BALTIMORE, Maryland — Lawrence A. Pezzullo, a career diplomat who became the first layman to head Catholic Relief Services, died at his home in Baltimore July 26. He was 91.

Pezzullo was executive director of CRS, the U.S. bishops’ overseas relief and development agency, from 1982 to 1992.

Coming to CRS after a career in the U.S. Foreign Service, Pezzullo is credited with taking the agency “to a new level of professionalism and impact,” said a tribute to him posted on the CRS website.

“Under Pezzullo, CRS initiated everything from full computerization to a merit-driven personnel system to strategic planning initiatives,” it said. “He gave CRS critical leadership to ensure funding for a major response to the famine in Ethiopia in 1983.”

As the agency’s fifth executive director, he also oversaw the move of CRS’s headquarters from New York to Baltimore in 1989.

“Larry Pezzullo lived a life of exemplary service, to his country, to the church, and to the poor and oppressed around the world. Please join us in praying for him and his family,” the tribute said.

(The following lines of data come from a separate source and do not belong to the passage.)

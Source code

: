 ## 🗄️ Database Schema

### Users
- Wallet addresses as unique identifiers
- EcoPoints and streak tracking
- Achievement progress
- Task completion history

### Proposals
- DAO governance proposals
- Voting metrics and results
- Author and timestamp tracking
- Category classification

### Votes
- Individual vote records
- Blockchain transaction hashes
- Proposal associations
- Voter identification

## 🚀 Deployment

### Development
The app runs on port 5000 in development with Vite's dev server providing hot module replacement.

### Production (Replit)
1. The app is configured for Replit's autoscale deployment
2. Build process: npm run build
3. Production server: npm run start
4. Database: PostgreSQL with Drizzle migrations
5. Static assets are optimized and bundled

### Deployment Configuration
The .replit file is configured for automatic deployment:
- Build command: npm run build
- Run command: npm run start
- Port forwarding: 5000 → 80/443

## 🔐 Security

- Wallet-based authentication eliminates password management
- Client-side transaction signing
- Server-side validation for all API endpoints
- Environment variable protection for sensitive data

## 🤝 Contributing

When CRS marked its 50th anniversary in January 1993, Pezzullo told those gathered for the occasion: “CRS is always learning and changing as the world changes. The end of the Cold War brought a different world and many new problems have emerged.'”

CRS is all over the world, he noted, even in such war-torn places as Liberia and Somalia.

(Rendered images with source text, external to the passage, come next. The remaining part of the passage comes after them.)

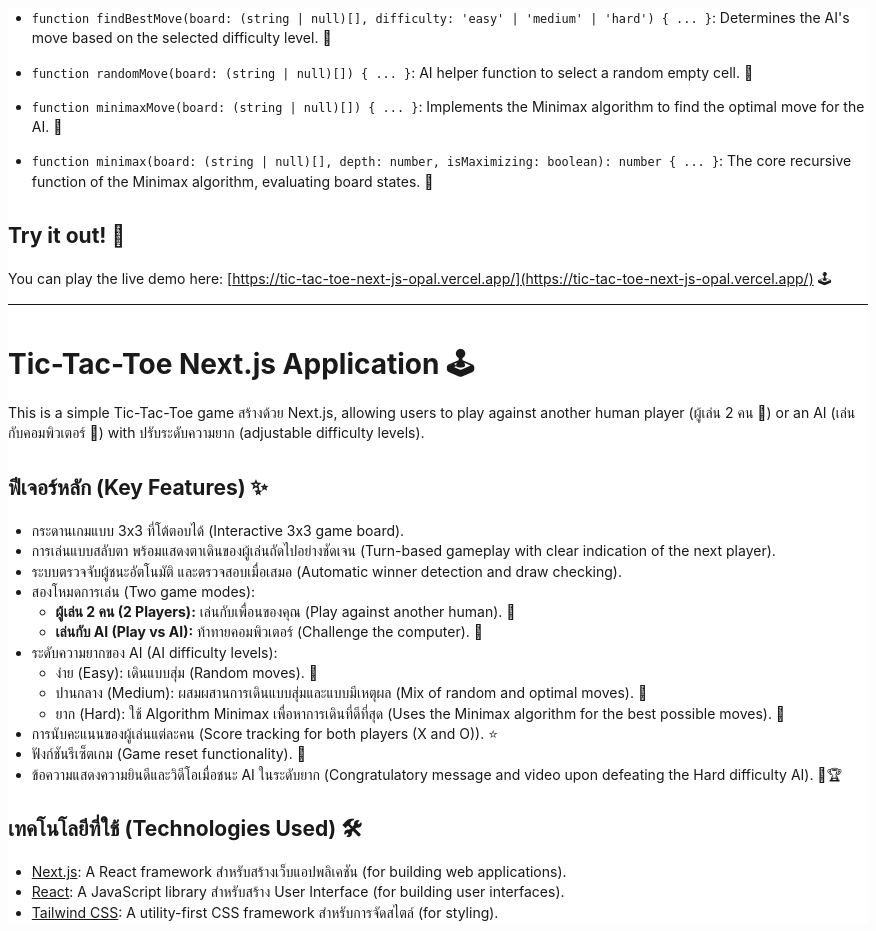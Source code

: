 -   `function findBestMove(board: (string | null)[], difficulty: 'easy' | 'medium' | 'hard') { ... }`: Determines the AI's move based on the selected difficulty level. 🤖

-   `function randomMove(board: (string | null)[]) { ... }`: AI helper function to select a random empty cell. 🎲

-   `function minimaxMove(board: (string | null)[]) { ... }`: Implements the Minimax algorithm to find the optimal move for the AI. 🧠

-   `function minimax(board: (string | null)[], depth: number, isMaximizing: boolean): number { ... }`: The core recursive function of the Minimax algorithm, evaluating board states. 🧐

## Try it out! 🎉

You can play the live demo here: [https://tic-tac-toe-next-js-opal.vercel.app/](https://tic-tac-toe-next-js-opal.vercel.app/) 🕹️

---
# Tic-Tac-Toe Next.js Application 🕹️

This is a simple Tic-Tac-Toe game สร้างด้วย Next.js, allowing users to play against another human player (ผู้เล่น 2 คน 👥) or an AI (เล่นกับคอมพิวเตอร์ 🤖) with ปรับระดับความยาก (adjustable difficulty levels).

## ฟีเจอร์หลัก (Key Features) ✨

-   กระดานเกมแบบ 3x3 ที่โต้ตอบได้ (Interactive 3x3 game board).
-   การเล่นแบบสลับตา พร้อมแสดงตาเดินของผู้เล่นถัดไปอย่างชัดเจน (Turn-based gameplay with clear indication of the next player).
-   ระบบตรวจจับผู้ชนะอัตโนมัติ และตรวจสอบเมื่อเสมอ (Automatic winner detection and draw checking).
-   สองโหมดการเล่น (Two game modes):
    -   **ผู้เล่น 2 คน (2 Players):** เล่นกับเพื่อนของคุณ (Play against another human). 👥
    -   **เล่นกับ AI (Play vs AI):** ท้าทายคอมพิวเตอร์ (Challenge the computer). 🤖
-   ระดับความยากของ AI (AI difficulty levels):
    -   ง่าย (Easy): เดินแบบสุ่ม (Random moves). 🐣
    -   ปานกลาง (Medium): ผสมผสานการเดินแบบสุ่มและแบบมีเหตุผล (Mix of random and optimal moves). 🎯
    -   ยาก (Hard): ใช้ Algorithm Minimax เพื่อหาการเดินที่ดีที่สุด (Uses the Minimax algorithm for the best possible moves). 🧠
-   การนับคะแนนของผู้เล่นแต่ละคน (Score tracking for both players (X and O)). ⭐
-   ฟังก์ชันรีเซ็ตเกม (Game reset functionality). 🔄
-   ข้อความแสดงความยินดีและวิดีโอเมื่อชนะ AI ในระดับยาก (Congratulatory message and video upon defeating the Hard difficulty AI). 🎉🏆

## เทคโนโลยีที่ใช้ (Technologies Used) 🛠️

-   [Next.js](https://nextjs.org/): A React framework สำหรับสร้างเว็บแอปพลิเคชัน (for building web applications).
-   [React](https://react.dev/): A JavaScript library สำหรับสร้าง User Interface (for building user interfaces).
-   [Tailwind CSS](https://tailwindcss.com/): A utility-first CSS framework สำหรับการจัดสไตล์ (for styling).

“But we are nonpolitical,” he said. “We’re pushing only for human beings to live out their destinies with respect.”

A New York native who went to Columbia University, Pezzullo was ambassador to Uruguay from 1977 to 1979. In 1979 he was named ambassador to Nicaragua where he helped usher the dictator Anastasio Somoza from power. He left that job in 1981 and a year later went to CRS.

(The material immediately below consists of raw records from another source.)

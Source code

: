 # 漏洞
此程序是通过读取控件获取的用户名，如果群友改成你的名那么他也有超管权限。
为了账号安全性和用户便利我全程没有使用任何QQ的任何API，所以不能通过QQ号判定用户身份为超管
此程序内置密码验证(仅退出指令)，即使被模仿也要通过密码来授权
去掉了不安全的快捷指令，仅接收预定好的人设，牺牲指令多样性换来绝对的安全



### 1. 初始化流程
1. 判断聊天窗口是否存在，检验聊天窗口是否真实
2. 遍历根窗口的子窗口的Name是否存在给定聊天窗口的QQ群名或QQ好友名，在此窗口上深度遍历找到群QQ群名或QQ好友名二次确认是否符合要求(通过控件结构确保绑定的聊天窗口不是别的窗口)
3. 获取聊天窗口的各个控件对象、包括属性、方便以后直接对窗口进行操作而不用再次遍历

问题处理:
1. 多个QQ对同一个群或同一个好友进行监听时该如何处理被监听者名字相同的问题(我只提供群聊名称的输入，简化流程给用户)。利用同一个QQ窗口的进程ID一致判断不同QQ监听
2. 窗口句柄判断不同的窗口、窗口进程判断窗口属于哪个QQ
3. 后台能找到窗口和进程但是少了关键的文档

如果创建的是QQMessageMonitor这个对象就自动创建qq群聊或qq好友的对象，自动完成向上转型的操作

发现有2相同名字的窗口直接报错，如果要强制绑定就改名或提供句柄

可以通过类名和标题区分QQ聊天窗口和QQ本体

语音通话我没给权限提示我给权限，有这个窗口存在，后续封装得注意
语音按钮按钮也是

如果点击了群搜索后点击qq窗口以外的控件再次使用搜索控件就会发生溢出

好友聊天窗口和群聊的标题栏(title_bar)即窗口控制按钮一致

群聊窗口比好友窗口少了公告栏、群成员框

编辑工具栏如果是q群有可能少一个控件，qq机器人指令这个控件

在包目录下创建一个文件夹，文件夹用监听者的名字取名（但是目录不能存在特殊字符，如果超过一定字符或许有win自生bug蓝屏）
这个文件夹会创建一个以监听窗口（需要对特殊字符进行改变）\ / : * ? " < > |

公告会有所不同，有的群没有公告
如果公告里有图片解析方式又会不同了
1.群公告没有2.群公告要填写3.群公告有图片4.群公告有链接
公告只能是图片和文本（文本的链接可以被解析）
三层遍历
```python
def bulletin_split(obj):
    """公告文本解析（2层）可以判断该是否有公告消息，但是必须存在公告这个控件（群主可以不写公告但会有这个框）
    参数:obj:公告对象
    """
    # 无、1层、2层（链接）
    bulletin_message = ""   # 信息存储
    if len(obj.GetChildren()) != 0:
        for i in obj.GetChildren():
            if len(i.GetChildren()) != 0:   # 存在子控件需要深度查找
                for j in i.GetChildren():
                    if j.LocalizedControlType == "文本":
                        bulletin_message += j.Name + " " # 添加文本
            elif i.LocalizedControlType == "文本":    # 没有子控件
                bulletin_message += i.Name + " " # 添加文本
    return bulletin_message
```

In March 1993 he returned to the Foreign Service, because President Bill Clinton named him special envoy to Haiti. He resigned from the post in April the following year.

He later became an adjunct professor at Goucher College in the Baltimore suburb of Towson, and he lectured widely.

Born May 3, 1926, in New York to Italian immigrant parents, Pezzullo attended high school in Levittown, New York. He served in the U.S. Army from 1944 to 1946. He earned a bachelor’s degree in history from Columbia in 1951 and taught high school for several years. In 1957, he joined the U.S. Foreign Service.

From 1958 to 1960 he served as consular officer in Ciudad Juarez, Mexico. He was a foreign affairs officer at the State Department from 1960 to 1962.

From 1962 to 1965, Pezzullo was general services officer in what was Saigon, now called Ho Chi Minh City, Vietnam. He was a political officer in La Paz, Bolivia, from 1965 to 1967; in Bogota, Colombia, from 1967 to 1969; and in Guatemala from 1969 to 1971. He attended the National War College from 1971 to 1972. For the next two years, Pezzullo was at the Office of Central American Affairs at the State Department, first as international relations officer, then deputy director.

From 1974 to 1975, he was a special assistant to an ambassador-at-large at the State Department.

Before he was named ambassador to Uruguay in 1977, he spent two years as deputy assistant secretary of state for congressional relations.

He is survived by his wife of 67 years, Josephine; two sons, Ralph M. Pezzullo of Los Angeles and David Pezzullo of Naples, Florida; a daughter, Susan Pezzullo-Johnston, also of Naples; and seven grandchildren.